Don't fall in the trap of voip phone systems that don't allow you to be logged in two places at once (usually for licensing reasons): someday you (or your colleages) will be hunting for the voip phone that someone forgot to logout.

For remote desktop, etc. This is a very mature technology: try to pick the tech that better blends with all the other tech stach at home. Citrix, for instance works great but it ecosystem is not trivial the best part is they even have an integrated VPN (Netscaler) you can use.

On the hardware side, take a look at HP Moonshot servers. I bet there are equivalents our there from other brands, but those are worth seeing: 4.3U servers that can house 50+ physical desktops with own storage.

Red Hat has something for this that's tied to their acquisition of Qumranet/Spice [1], but I've only seen a demo video so I can't speak to its reliability or suitability for any given deployment. I'm also not sure what the attached marketing terms are if you want to research a supported solution. Basically, each developer's "real" machine is a VM on a beefy server, and terminals are interchangeable. In the demo I saw, each terminal had a contactless smart card reader. When the card is put on the reader, the terminal connects to the corresponding VM. Take the card off, and the terminal locks or switches to a transient/guest VM.

[1] https://www.spice-space.org/

The marketing term is "VDI" and it's commonplace in Windows enterprise networks.
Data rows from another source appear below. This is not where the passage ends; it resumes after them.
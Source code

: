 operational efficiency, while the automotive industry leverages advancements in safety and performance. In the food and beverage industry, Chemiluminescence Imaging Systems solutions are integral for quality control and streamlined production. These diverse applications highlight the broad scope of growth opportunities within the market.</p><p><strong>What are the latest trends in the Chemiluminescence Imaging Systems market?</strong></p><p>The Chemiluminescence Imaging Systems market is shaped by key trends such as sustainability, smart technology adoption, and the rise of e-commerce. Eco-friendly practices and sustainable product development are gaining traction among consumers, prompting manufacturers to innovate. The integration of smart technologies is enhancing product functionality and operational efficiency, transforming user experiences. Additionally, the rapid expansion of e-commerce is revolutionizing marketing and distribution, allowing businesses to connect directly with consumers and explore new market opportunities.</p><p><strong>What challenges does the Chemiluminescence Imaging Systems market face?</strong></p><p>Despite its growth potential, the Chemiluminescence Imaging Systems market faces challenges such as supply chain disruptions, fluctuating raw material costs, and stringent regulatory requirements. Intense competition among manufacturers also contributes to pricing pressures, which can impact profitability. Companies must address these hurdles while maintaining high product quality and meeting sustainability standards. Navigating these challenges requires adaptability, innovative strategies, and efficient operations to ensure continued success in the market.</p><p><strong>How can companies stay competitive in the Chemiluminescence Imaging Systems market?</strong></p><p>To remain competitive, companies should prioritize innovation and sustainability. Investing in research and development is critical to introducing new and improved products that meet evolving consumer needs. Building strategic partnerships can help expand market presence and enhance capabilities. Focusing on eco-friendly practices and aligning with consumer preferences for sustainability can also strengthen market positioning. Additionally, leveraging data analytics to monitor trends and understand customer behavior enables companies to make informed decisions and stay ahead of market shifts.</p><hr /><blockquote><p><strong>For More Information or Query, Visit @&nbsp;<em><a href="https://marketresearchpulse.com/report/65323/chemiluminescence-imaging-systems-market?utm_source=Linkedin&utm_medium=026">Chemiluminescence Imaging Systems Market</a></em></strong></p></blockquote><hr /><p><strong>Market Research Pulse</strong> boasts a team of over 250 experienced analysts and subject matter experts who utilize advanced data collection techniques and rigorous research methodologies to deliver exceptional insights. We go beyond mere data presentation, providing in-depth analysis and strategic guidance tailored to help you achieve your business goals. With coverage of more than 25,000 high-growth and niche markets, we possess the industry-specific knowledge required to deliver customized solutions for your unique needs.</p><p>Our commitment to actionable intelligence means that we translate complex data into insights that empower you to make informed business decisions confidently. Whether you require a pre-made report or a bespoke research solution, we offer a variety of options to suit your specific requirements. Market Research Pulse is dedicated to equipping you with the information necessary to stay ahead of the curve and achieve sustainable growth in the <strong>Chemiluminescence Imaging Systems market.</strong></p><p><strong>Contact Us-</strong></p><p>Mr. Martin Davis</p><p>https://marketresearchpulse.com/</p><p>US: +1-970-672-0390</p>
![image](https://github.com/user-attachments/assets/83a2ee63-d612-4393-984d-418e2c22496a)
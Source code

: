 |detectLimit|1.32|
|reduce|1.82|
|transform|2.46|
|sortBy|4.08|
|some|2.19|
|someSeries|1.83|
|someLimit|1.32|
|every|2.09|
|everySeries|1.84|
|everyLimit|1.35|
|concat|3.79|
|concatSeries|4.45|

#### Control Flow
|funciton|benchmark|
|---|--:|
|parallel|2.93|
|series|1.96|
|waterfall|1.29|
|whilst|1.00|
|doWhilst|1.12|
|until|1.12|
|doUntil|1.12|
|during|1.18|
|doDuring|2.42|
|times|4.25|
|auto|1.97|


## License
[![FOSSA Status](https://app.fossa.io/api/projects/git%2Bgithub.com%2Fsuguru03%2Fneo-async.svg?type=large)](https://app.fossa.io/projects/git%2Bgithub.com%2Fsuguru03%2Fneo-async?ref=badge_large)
Eclipse Che might be worth looking into. I'm not sure how mature it is, but it gives you a web interface to Eclipse running on another machine.


Do the applications need to be running on the developers machines? A good deployment process that allows quick, one-click automated deployment of your latest changes to a testing environment can help a lot with that.

Otherwise, modern high-end laptops are quite powerful if you pick the large models not 13 inch thin ones, and you can certainly run a bunch of virtual machines/docker containers/whatever on a maxed-out laptop while it still being perfectly responsive; but you might want to have people running both a killer laptop and a beefy desktop if they're not deploying/running/testing everything on remote servers, the cost isn't that high.

Yes you're right, and we're part of the way there with automated, immutable deployments. Debugging locally is still common for us at the moment, and I'm looking for solutions for the situation we have at the moment. Of course you're quite right though.

A large proportion of the workstations at the company I work for are using Teradici (I'm not affiliated with this company at all) to implement the machines-in-the-machine-room idea you mentioned. They basically are remote units for providing keyboard/mouse/display connections over ethernet. In our setup each desk is always connected to the same machine in the rack, but I guess you could have them configured to change machine if you are changing physical location but want to use the same machine.

I just started wondering how effective a dumb HDMI-over-Cat6 system could be. (I have no idea how Teradici works.)

The main hassle would be switching everything; you could build a signal switcher(/multiplexer!) using FPGAs, but that would be expensive and take ___quite___ a while to do.

We do that in broadcast. We can have a matrix on the order of 1000 inputs 1000 outputs, with any source and destination routes to another. These tend to be really pricey, even before factoring in the miles of coax cable.

In fact as an industry we're moving to IP - a modern video stream is in the 12gbit range, so that's a backplane of about dozen terabit, so that's not cheap either. On top of that, 1 lost packet and it's a big problem, so we dual stream it all.

Oh _wow_. I remember looking at tiny 16>2 HDMI multiplexers a while back, IIRC they were a couple hundred.

I think I've seen the coax pools for 1k>1k units in cabling pictures online... these would _start_ at 5 figures, I presume, with full installations probably even rolling into 6 figures?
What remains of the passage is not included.